There is this great Question/Answer about slicing the last dimension:
Numpy slice of arbitrary dimensions: for slicing a numpy array to obtain the i-th index in the last dimension, one can use ... or Ellipsis,
slice = myarray[...,i]
What if the first N dimensions are needed ?
For 3D myarray, N=2:
slice = myarray[:,:,0]
For 4D myarray, N=2:
slice = myarray[:,:,0,0]
Does this can be generalized to an arbitrary dimension?
I don't think there's any built-in syntactic sugar for that, but slices are just objects like anything else. The slice(None) object is what is created from :, and otherwise just picking the index 0 works fine.
myarray[(slice(None),)*N+(0,)*(myarray.ndim-N)]
Note the comma in (slice(None),). Python doesn't create tuples from parentheses by default unless the parentheses are empty. The comma signifies that don't just want to compute whatever's on the inside.

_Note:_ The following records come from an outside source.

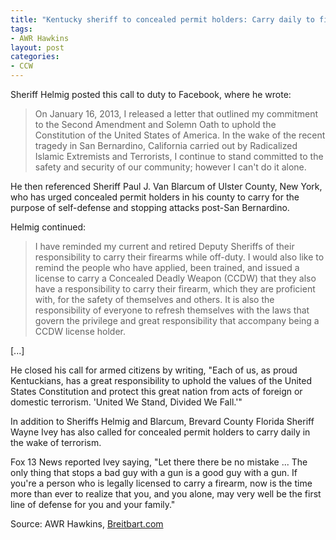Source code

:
 ```yaml
---
title: "Kentucky sheriff to concealed permit holders: Carry daily to fight 'Radicalized Islamic Extremists'"
tags:
- AWR Hawkins
layout: post
categories:
- CCW
---
```


Sheriff Helmig posted this call to duty to Facebook, where he wrote:

> On January 16, 2013, I released a letter that outlined my commitment to the Second Amendment and Solemn Oath to uphold the Constitution of the United States of America. In the wake of the recent tragedy in San Bernardino, California carried out by Radicalized Islamic Extremists and Terrorists, I continue to stand committed to the safety and security of our community; however I can't do it alone.


He then referenced Sheriff Paul J. Van Blarcum of Ulster County, New York, who has urged concealed permit holders in his county to carry for the purpose of self-defense and stopping attacks post-San Bernardino.

Helmig continued:

> I have reminded my current and retired Deputy Sheriffs of their responsibility to carry their firearms while off-duty. I would also like to remind the people who have applied, been trained, and issued a license to carry a Concealed Deadly Weapon (CCDW) that they also have a responsibility to carry their firearm, which they are proficient with, for the safety of themselves and others. It is also the responsibility of everyone to refresh themselves with the laws that govern the privilege and great responsibility that accompany being a CCDW license holder.

\[...\]

He closed his call for armed citizens by writing, "Each of us, as proud Kentuckians, has a great responsibility to uphold the values of the United States Constitution and protect this great nation from acts of foreign or domestic terrorism. 'United We Stand, Divided We Fall.'"

In addition to Sheriffs Helmig and Blarcum, Brevard County Florida Sheriff Wayne Ivey has also called for concealed permit holders to carry daily in the wake of terrorism.

Fox 13 News reported Ivey saying, "Let there there be no mistake ... The only thing that stops a bad guy with a gun is a good guy with a gun. If you're a person who is legally licensed to carry a firearm, now is the time more than ever to realize that you, and you alone, may very well be the first line of defense for you and your family."

Source: AWR Hawkins, [Breitbart.com](https://www.breitbart.com/big-government/2015/12/07/kentucky-sheriff-concealed-permit-holders-carry-daily-fight-radicalized-islamic-extremists/)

Slices are nice because they give you a view into the object instead of a copy of the object. You can use the same idea to, e.g., iterate over everything except the N-th dimension on the N-th dimension. There have been some stackoverflow questions about that, and they've almost unanimously resorted to rolling the indices and other things that I think are hard to reason about in high-dimensional spaces. Slice tuples are your friend.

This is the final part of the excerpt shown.